_Assignment_
Using the records below, find every line that includes "仄平平仄仄" and copy it.
[Opening Exercise materials section]
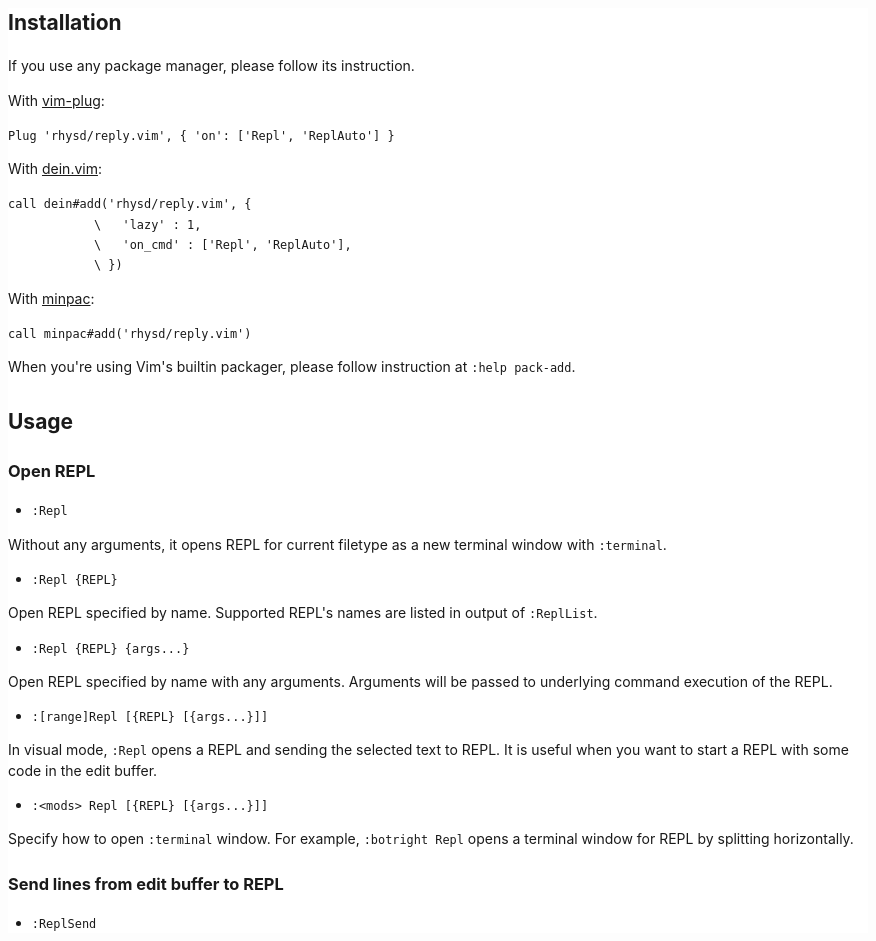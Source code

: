 ## Installation

If you use any package manager, please follow its instruction.

With [vim-plug](https://github.com/junegunn/vim-plug):

```vim
Plug 'rhysd/reply.vim', { 'on': ['Repl', 'ReplAuto'] }
```

With [dein.vim](https://github.com/Shougo/dein.vim):

```vim
call dein#add('rhysd/reply.vim', {
            \   'lazy' : 1,
            \   'on_cmd' : ['Repl', 'ReplAuto'],
            \ })
```

With [minpac](https://github.com/k-takata/minpac):

```vim
call minpac#add('rhysd/reply.vim')
```

When you're using Vim's builtin packager, please follow instruction at `:help pack-add`.

## Usage

### Open REPL

- `:Repl`

Without any arguments, it opens REPL for current filetype as a new terminal window with `:terminal`.

- `:Repl {REPL}`

Open REPL specified by name. Supported REPL's names are listed in output of `:ReplList`.

- `:Repl {REPL} {args...}`

Open REPL specified by name with any arguments. Arguments will be passed to underlying command
execution of the REPL.

- `:[range]Repl [{REPL} [{args...}]]`

In visual mode, `:Repl` opens a REPL and sending the selected text to REPL.
It is useful when you want to start a REPL with some code in the edit buffer.

- `:<mods> Repl [{REPL} [{args...}]]`

Specify how to open `:terminal` window. For example, `:botright Repl` opens a terminal window for
REPL by splitting horizontally.

### Send lines from edit buffer to REPL

- `:ReplSend`


[repo]: https://github.com/rhysd/reply.vim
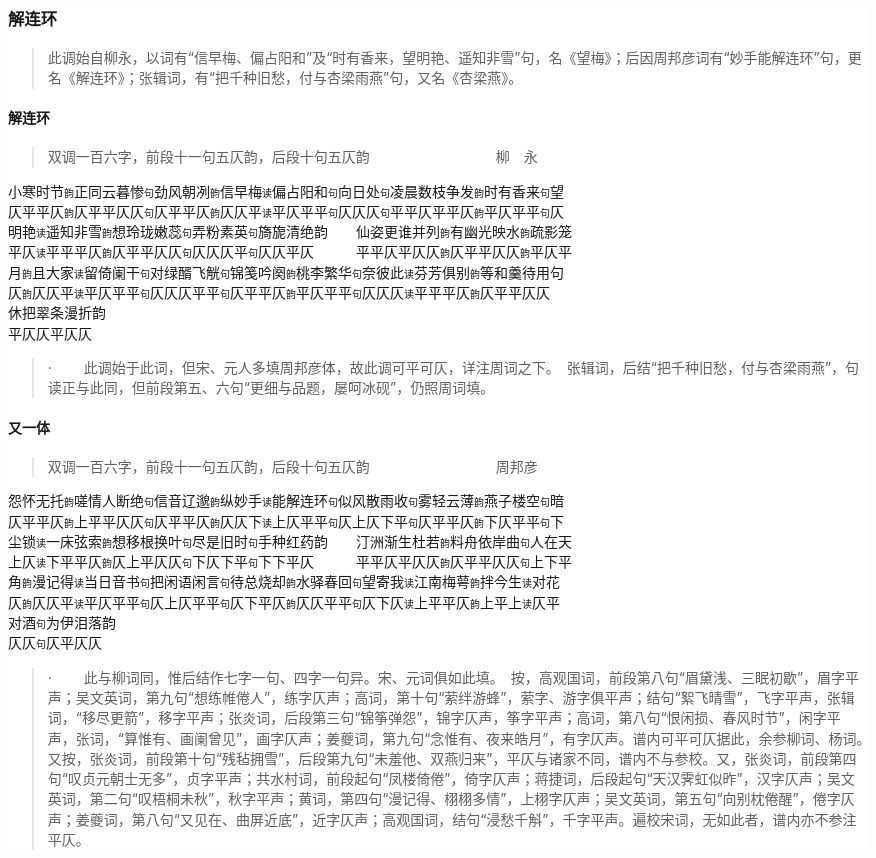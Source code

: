 ### 解连环　　

> 此调始自柳永，以词有“信早梅、偏占阳和”及“时有香来，望明艳、遥知非雪”句，名《望梅》；后因周邦彦词有“妙手能解连环”句，更名《解连环》；张辑词，有“把千种旧愁，付与杏梁雨燕”句，又名《杏梁燕》。

#### 解连环　
> 双调一百六字，前段十一句五仄韵，后段十句五仄韵　　　　　　　　　柳　永

小寒时节<font size=1>韵</font>正同云暮惨<font size=1>句</font>劲风朝冽<font size=1>韵</font>信早梅<font size=1>读</font>偏占阳和<font size=1>句</font>向日处<font size=1>句</font>凌晨数枝争发<font size=1>韵</font>时有香来<font size=1>句</font>望  
仄平平仄<font size=1>韵</font>仄平平仄仄<font size=1>句</font>仄平平仄<font size=1>韵</font>仄仄平<font size=1>读</font>平仄平平<font size=1>句</font>仄仄仄<font size=1>句</font>平平仄平平仄<font size=1>韵</font>平仄平平<font size=1>句</font>仄  
明艳<font size=1>读</font>遥知非雪<font size=1>韵</font>想玲珑嫩蕊<font size=1>句</font>弄粉素英<font size=1>句</font>旖旎清绝韵　　仙姿更谁并列<font size=1>韵</font>有幽光映水<font size=1>韵</font>疏影笼    
平仄<font size=1>读</font>平平平仄<font size=1>韵</font>仄平平仄仄<font size=1>句</font>仄仄仄平<font size=1>句</font>仄仄平仄　　　平平仄平仄仄<font size=1>韵</font>仄平平仄仄<font size=1>韵</font>平仄平    
月<font size=1>韵</font>且大家<font size=1>读</font>留倚阑干<font size=1>句</font>对绿醑飞觥<font size=1>句</font>锦笺吟阕<font size=1>韵</font>桃李繁华<font size=1>句</font>奈彼此<font size=1>读</font>芬芳俱别<font size=1>韵</font>等和羹待用句  
仄<font size=1>韵</font>仄仄平<font size=1>读</font>平仄平平<font size=1>句</font>仄仄仄平平<font size=1>句</font>仄平平仄<font size=1>韵</font>平仄平平<font size=1>句</font>仄仄仄<font size=1>读</font>平平平仄<font size=1>韵</font>仄平平仄仄  
休把翠条漫折韵  
平仄仄平仄仄  

> ·   　　此调始于此词，但宋、元人多填周邦彦体，故此调可平可仄，详注周词之下。　张辑词，后结“把千种旧愁，付与杏梁雨燕”，句读正与此同，但前段第五、六句“更细与品题，屡呵冰砚”，仍照周词填。 

#### 又一体　
> 双调一百六字，前段十一句五仄韵，后段十句五仄韵　　　　　　　　　周邦彦

怨怀无托<font size=1>韵</font>嗟情人断绝<font size=1>句</font>信音辽邈<font size=1>韵</font>纵妙手<font size=1>读</font>能解连环<font size=1>句</font>似风散雨收<font size=1>句</font>雾轻云薄<font size=1>韵</font>燕子楼空<font size=1>句</font>暗  
仄平平仄<font size=1>韵</font>上平平仄仄<font size=1>句</font>仄平平仄<font size=1>韵</font>仄仄下<font size=1>读</font>上仄平平<font size=1>句</font>仄上仄下平<font size=1>句</font>仄平平仄<font size=1>韵</font>下仄平平<font size=1>句</font>下  
尘锁<font size=1>读</font>一床弦索<font size=1>韵</font>想移根换叶<font size=1>句</font>尽是旧时<font size=1>句</font>手种红药韵　　汀洲渐生杜若<font size=1>韵</font>料舟依岸曲<font size=1>句</font>人在天    
上仄<font size=1>读</font>下平平仄<font size=1>韵</font>仄上平仄仄<font size=1>句</font>下仄下平<font size=1>句</font>下下平仄　　　平平仄平仄仄<font size=1>韵</font>仄平平仄仄<font size=1>句</font>上下平    
角<font size=1>韵</font>漫记得<font size=1>读</font>当日音书<font size=1>句</font>把闲语闲言<font size=1>句</font>待总烧却<font size=1>韵</font>水驿春回<font size=1>句</font>望寄我<font size=1>读</font>江南梅萼<font size=1>韵</font>拌今生<font size=1>读</font>对花  
仄<font size=1>韵</font>仄仄平<font size=1>读</font>平仄平平<font size=1>句</font>仄上仄平平<font size=1>句</font>仄下平仄<font size=1>韵</font>仄仄平平<font size=1>句</font>仄下仄<font size=1>读</font>上平平仄<font size=1>韵</font>上平上<font size=1>读</font>仄平  
对酒<font size=1>句</font>为伊泪落韵  
仄仄<font size=1>句</font>仄平仄仄   

> ·   　　此与柳词同，惟后结作七字一句、四字一句异。宋、元词俱如此填。　按，高观国词，前段第八句“眉黛浅、三眠初歇”，眉字平声；吴文英词，第九句“想练帷倦人”，练字仄声；高词，第十句“萦绊游蜂”，萦字、游字俱平声；结句“絮飞晴雪”，飞字平声，张辑词，“移尽更箭”，移字平声；张炎词，后段第三句“锦筝弹怨”，锦字仄声，筝字平声；高词，第八句“恨闲损、春风时节”，闲字平声，张词，“算惟有、画阑曾见”，画字仄声；姜夔词，第九句“念惟有、夜来皓月”，有字仄声。谱内可平可仄据此，余参柳词、杨词。　又按，张炎词，前段第十句“残毡拥雪”，后段第九句“未羞他、双燕归来”，平仄与诸家不同，谱内不与参校。又，张炎词，前段第四句“叹贞元朝士无多”，贞字平声；共水村词，前段起句“凤楼倚倦”，倚字仄声；蒋捷词，后段起句“天汉霁虹似昨”，汉字仄声；吴文英词，第二句“叹梧桐未秋”，秋字平声；黄词，第四句“漫记得、栩栩多情”，上栩字仄声；吴文英词，第五句“向别枕倦醒”，倦字仄声；姜夔词，第八句“又见在、曲屏近底”，近字仄声；高观国词，结句“浸愁千斛”，千字平声。遍校宋词，无如此者，谱内亦不参注平仄。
[Closing Exercise materials section]
_Reply to the task_
仄平平仄<font size=1>韵</font>仄平平仄仄<font size=1>句</font>仄平平仄<font size=1>韵</font>仄仄平<font size=1>读</font>平仄平平<font size=1>句</font>仄仄仄<font size=1>句</font>平平仄平平仄<font size=1>韵</font>平仄平平<font size=1>句</font>仄  
平仄<font size=1>读</font>平平平仄<font size=1>韵</font>仄平平仄仄<font size=1>句</font>仄仄仄平<font size=1>句</font>仄仄平仄　　　平平仄平仄仄<font size=1>韵</font>仄平平仄仄<font size=1>韵</font>平仄平    
仄<font size=1>韵</font>仄仄平<font size=1>读</font>平仄平平<font size=1>句</font>仄仄仄平平<font size=1>句</font>仄平平仄<font size=1>韵</font>平仄平平<font size=1>句</font>仄仄仄<font size=1>读</font>平平平仄<font size=1>韵</font>仄平平仄仄  
上仄<font size=1>读</font>下平平仄<font size=1>韵</font>仄上平仄仄<font size=1>句</font>下仄下平<font size=1>句</font>下下平仄　　　平平仄平仄仄<font size=1>韵</font>仄平平仄仄<font size=1>句</font>上下平    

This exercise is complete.